_Your instructions_.
Give the number of lines in the data that contain "مقیاس", and nothing more.

_Dataset records_.
========================================

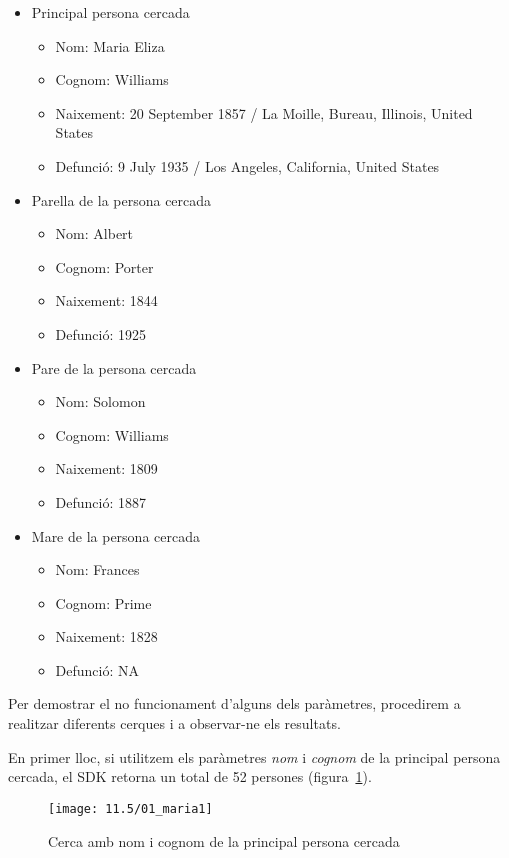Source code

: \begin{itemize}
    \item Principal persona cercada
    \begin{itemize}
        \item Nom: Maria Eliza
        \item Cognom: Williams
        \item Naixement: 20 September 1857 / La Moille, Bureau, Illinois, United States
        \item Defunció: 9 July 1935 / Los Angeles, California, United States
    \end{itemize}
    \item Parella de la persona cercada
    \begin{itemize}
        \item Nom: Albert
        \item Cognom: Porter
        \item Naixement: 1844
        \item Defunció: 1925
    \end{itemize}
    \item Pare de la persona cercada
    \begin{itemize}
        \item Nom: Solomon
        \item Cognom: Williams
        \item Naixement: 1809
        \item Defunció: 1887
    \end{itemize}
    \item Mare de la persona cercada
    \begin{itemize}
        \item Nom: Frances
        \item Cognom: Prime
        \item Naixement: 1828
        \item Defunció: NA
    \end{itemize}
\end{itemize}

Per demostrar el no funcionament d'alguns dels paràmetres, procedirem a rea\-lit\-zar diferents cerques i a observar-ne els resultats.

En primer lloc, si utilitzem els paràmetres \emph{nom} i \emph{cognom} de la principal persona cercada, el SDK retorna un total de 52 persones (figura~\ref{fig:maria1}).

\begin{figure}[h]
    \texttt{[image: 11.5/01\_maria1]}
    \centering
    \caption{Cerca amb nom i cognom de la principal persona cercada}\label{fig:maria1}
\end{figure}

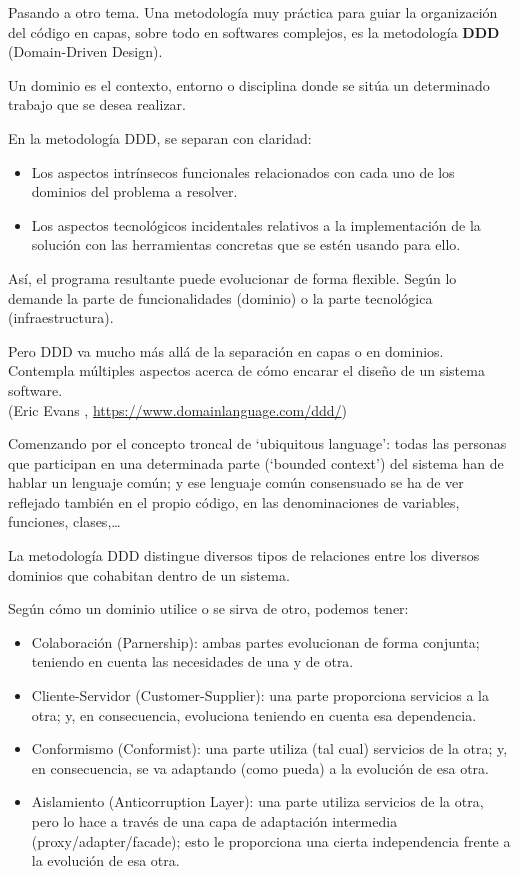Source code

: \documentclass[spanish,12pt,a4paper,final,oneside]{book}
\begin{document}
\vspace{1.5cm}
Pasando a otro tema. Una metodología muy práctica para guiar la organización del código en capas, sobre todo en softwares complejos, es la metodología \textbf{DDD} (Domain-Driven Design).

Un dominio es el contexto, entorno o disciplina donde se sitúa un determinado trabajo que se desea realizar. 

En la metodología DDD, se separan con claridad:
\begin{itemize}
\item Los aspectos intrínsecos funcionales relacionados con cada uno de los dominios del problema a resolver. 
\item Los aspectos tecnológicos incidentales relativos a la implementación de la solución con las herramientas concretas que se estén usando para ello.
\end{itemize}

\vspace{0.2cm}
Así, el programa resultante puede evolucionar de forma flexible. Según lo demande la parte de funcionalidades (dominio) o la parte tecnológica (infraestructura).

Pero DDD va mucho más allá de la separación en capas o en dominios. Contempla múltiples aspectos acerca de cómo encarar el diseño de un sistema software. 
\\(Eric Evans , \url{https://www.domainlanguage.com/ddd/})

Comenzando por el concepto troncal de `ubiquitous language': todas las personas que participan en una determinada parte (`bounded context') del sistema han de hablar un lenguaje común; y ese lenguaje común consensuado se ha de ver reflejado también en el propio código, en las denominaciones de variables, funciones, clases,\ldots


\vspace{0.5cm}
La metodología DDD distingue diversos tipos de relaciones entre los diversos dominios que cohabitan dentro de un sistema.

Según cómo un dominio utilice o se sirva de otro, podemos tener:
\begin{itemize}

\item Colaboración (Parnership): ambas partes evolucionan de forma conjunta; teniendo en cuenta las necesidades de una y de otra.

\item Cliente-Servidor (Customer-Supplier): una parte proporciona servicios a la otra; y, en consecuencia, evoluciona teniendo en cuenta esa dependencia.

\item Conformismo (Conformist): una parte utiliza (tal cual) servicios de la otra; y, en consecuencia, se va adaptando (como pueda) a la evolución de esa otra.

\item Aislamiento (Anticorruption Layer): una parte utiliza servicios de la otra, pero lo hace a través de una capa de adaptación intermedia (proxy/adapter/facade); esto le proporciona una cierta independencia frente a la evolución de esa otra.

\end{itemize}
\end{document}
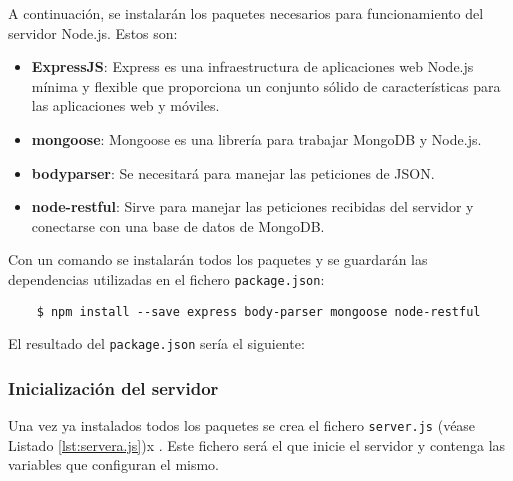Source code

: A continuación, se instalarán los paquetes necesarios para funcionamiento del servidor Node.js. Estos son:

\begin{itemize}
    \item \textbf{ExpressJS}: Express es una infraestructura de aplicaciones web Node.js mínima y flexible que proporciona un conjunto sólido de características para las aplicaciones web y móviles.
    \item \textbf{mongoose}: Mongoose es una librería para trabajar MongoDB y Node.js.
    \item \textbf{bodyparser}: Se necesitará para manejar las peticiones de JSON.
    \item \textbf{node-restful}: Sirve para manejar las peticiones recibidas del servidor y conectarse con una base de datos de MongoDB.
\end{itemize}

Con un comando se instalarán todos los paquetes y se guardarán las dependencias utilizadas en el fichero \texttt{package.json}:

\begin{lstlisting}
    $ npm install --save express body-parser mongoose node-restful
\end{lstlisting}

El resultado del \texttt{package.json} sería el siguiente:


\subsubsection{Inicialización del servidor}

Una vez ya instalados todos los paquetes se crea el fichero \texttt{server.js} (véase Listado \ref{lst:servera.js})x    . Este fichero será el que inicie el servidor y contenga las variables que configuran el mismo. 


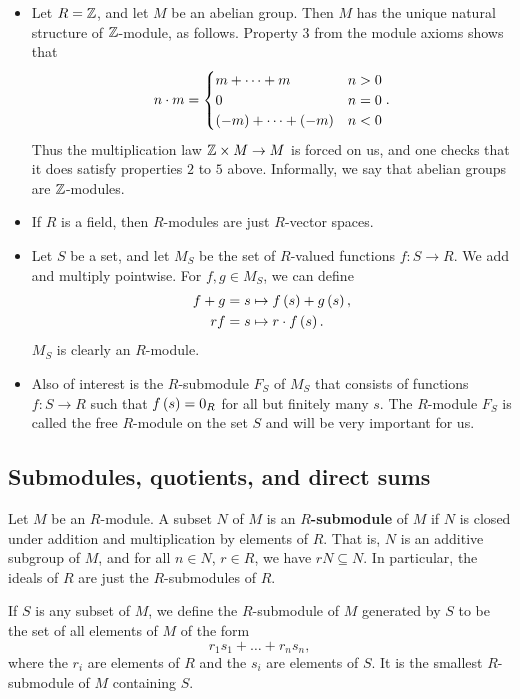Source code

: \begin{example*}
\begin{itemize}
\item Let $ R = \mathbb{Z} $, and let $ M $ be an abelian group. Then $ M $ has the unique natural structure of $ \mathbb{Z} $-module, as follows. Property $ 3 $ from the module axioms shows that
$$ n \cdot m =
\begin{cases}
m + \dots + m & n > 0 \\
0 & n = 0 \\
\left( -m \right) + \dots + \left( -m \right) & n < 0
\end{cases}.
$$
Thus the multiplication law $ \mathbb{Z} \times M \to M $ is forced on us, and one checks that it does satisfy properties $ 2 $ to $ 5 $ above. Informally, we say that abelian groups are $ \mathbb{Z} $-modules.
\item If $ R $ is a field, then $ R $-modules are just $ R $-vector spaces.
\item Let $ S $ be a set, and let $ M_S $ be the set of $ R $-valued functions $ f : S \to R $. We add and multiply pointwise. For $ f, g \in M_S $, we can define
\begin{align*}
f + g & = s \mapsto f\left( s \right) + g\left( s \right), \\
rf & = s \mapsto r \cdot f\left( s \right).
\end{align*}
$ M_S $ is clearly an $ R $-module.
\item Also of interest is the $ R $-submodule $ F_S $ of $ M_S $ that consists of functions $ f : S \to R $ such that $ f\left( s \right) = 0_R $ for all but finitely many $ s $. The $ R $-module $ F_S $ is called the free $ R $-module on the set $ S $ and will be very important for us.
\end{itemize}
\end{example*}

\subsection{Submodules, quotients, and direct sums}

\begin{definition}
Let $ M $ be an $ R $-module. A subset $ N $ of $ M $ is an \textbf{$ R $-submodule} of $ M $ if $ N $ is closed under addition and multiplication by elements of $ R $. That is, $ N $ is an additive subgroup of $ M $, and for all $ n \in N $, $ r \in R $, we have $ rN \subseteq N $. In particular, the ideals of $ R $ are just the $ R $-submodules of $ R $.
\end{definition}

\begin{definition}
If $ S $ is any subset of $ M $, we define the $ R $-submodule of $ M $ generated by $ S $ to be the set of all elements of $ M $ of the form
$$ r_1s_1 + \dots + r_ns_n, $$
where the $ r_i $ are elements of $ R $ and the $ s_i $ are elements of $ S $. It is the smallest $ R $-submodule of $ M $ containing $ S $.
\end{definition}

========================================

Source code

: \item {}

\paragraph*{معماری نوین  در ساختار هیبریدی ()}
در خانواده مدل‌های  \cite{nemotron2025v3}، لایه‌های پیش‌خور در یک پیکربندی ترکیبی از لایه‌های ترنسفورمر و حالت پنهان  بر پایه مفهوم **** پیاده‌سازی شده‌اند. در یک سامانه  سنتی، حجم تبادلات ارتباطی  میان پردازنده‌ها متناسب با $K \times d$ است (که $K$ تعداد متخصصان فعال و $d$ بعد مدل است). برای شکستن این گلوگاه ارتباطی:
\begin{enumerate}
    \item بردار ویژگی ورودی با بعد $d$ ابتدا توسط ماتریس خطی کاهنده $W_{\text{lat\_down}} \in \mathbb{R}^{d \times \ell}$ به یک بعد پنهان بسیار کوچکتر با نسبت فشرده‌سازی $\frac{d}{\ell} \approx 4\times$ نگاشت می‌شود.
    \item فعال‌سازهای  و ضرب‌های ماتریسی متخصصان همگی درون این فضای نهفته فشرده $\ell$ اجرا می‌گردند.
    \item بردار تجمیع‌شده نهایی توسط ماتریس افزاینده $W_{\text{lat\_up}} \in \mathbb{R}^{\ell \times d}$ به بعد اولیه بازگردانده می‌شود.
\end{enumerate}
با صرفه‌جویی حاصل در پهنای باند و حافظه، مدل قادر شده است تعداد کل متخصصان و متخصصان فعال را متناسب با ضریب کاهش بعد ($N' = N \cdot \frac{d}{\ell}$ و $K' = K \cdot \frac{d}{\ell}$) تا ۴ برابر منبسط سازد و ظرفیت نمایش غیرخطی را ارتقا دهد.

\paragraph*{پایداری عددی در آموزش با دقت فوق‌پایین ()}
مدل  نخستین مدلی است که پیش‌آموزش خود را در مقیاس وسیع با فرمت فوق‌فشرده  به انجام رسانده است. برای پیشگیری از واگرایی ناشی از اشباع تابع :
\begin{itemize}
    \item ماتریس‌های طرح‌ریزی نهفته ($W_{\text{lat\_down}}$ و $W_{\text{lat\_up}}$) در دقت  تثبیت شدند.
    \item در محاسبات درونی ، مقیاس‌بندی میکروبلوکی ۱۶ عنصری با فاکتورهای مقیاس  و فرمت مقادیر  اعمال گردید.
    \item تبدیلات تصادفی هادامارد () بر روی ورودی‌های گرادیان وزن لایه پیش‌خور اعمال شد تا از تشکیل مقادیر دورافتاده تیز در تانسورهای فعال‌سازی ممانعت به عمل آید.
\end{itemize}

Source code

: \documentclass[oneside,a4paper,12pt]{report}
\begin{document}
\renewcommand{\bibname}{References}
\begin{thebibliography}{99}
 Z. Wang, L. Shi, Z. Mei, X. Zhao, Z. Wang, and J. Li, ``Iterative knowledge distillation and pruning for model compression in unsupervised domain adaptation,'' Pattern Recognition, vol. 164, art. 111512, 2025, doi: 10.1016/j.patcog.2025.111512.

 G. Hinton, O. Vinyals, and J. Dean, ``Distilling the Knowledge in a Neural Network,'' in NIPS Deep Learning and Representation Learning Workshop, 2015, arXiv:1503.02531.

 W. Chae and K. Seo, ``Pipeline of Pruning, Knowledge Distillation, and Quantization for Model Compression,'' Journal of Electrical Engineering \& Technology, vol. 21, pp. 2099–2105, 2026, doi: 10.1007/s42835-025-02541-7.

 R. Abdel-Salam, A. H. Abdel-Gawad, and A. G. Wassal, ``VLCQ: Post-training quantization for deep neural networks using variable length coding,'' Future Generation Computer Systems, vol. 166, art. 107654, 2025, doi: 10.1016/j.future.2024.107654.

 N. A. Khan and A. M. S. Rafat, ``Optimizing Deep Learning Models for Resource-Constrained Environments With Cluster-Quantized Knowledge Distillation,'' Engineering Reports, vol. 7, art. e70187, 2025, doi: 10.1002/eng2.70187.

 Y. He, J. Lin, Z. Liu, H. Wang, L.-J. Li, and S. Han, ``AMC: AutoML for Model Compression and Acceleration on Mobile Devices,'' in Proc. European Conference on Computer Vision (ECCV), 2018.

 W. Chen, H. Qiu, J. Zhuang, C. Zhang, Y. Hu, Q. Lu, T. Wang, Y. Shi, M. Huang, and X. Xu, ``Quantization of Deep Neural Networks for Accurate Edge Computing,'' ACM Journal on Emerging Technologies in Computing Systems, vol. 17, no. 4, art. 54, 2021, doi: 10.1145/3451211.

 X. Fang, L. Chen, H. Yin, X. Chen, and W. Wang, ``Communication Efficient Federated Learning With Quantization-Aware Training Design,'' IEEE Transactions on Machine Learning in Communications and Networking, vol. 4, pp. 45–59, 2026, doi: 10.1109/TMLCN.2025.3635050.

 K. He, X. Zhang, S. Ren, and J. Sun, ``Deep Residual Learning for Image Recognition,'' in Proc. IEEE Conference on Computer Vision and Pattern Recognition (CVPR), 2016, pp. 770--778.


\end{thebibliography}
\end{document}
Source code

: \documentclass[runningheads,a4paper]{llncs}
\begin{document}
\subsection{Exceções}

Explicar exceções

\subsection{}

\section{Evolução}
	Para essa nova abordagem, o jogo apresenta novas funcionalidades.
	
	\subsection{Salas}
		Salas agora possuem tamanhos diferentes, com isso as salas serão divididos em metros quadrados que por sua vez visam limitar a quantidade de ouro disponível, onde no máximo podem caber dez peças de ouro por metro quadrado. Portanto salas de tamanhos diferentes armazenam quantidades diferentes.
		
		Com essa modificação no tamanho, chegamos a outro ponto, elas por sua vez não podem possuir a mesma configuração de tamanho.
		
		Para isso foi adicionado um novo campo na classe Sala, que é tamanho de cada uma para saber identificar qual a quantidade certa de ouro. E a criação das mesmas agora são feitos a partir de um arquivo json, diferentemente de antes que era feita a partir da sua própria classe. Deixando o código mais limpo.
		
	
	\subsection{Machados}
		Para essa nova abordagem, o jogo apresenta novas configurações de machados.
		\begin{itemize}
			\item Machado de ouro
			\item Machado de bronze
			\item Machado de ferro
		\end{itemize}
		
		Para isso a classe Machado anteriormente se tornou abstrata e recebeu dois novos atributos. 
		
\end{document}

========================================

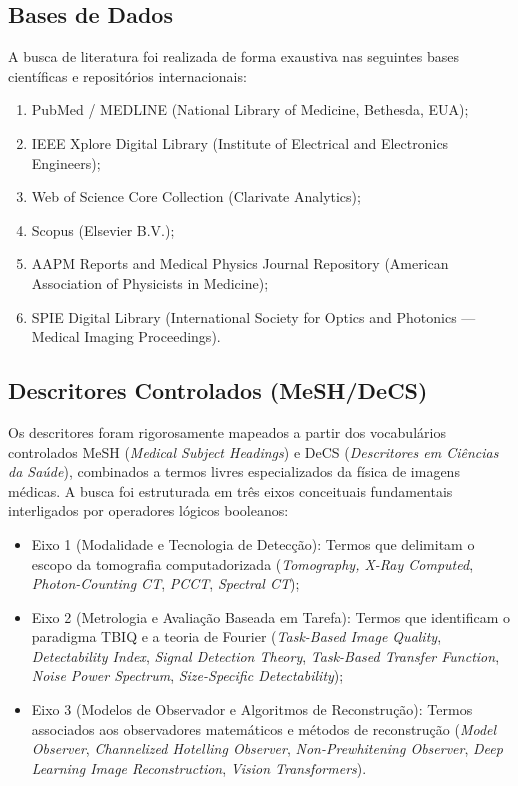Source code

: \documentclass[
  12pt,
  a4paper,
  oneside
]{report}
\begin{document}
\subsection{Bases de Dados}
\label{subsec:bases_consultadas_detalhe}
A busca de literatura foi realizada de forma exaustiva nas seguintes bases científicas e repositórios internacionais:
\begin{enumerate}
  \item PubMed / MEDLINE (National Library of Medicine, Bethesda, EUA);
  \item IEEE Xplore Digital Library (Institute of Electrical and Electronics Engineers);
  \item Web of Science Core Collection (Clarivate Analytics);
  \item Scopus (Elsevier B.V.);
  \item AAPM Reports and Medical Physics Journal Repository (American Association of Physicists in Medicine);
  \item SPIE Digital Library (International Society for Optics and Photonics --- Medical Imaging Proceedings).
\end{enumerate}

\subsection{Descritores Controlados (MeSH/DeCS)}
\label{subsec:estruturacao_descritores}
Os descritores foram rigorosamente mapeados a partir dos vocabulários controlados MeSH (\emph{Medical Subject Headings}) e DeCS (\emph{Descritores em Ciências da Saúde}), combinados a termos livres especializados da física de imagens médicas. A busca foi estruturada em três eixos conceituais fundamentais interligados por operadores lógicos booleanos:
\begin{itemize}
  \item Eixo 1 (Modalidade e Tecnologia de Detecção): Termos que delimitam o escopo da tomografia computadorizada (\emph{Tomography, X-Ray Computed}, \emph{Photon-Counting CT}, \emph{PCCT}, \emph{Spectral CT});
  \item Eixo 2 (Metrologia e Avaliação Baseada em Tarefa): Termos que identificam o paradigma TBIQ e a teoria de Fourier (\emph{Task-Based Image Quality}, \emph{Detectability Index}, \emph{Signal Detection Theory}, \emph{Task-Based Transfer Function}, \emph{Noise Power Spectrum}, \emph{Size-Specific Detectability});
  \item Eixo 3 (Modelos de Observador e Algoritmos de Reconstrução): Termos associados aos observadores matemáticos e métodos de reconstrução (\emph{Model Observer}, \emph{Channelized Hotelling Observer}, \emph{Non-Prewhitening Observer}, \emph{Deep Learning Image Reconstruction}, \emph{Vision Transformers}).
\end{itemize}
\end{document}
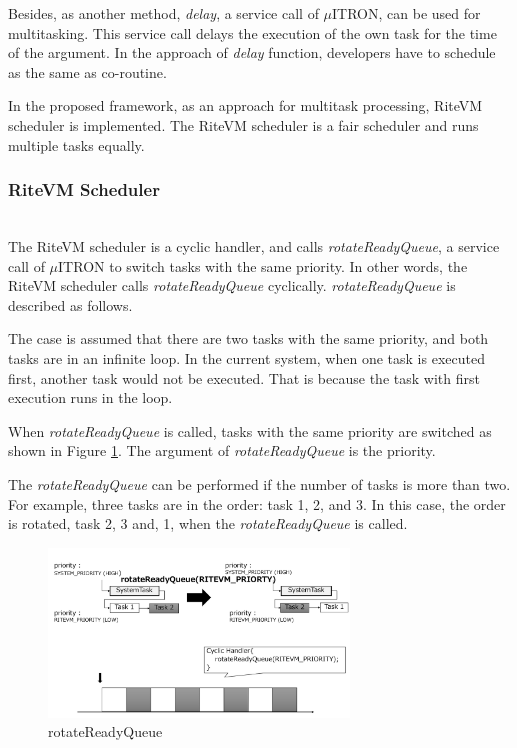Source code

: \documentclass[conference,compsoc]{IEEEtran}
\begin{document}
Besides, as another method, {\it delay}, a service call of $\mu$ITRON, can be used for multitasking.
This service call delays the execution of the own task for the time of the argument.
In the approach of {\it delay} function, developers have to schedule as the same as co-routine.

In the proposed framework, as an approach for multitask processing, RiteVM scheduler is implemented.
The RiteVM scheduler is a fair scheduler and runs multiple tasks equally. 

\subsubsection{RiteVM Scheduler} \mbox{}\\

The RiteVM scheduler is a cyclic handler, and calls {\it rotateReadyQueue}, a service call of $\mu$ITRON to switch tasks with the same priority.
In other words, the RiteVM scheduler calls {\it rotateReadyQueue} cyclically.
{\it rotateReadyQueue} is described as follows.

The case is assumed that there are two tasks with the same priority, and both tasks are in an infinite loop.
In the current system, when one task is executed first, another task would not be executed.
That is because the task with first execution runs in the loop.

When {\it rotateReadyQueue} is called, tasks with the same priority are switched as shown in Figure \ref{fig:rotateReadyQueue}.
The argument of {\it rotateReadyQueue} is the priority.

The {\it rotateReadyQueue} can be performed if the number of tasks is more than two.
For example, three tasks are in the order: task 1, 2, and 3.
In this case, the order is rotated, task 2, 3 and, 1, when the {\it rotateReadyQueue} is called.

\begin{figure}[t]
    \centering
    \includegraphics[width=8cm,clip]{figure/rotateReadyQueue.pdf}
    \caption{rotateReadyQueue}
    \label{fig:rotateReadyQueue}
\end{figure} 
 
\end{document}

========================================

_Response area_.
2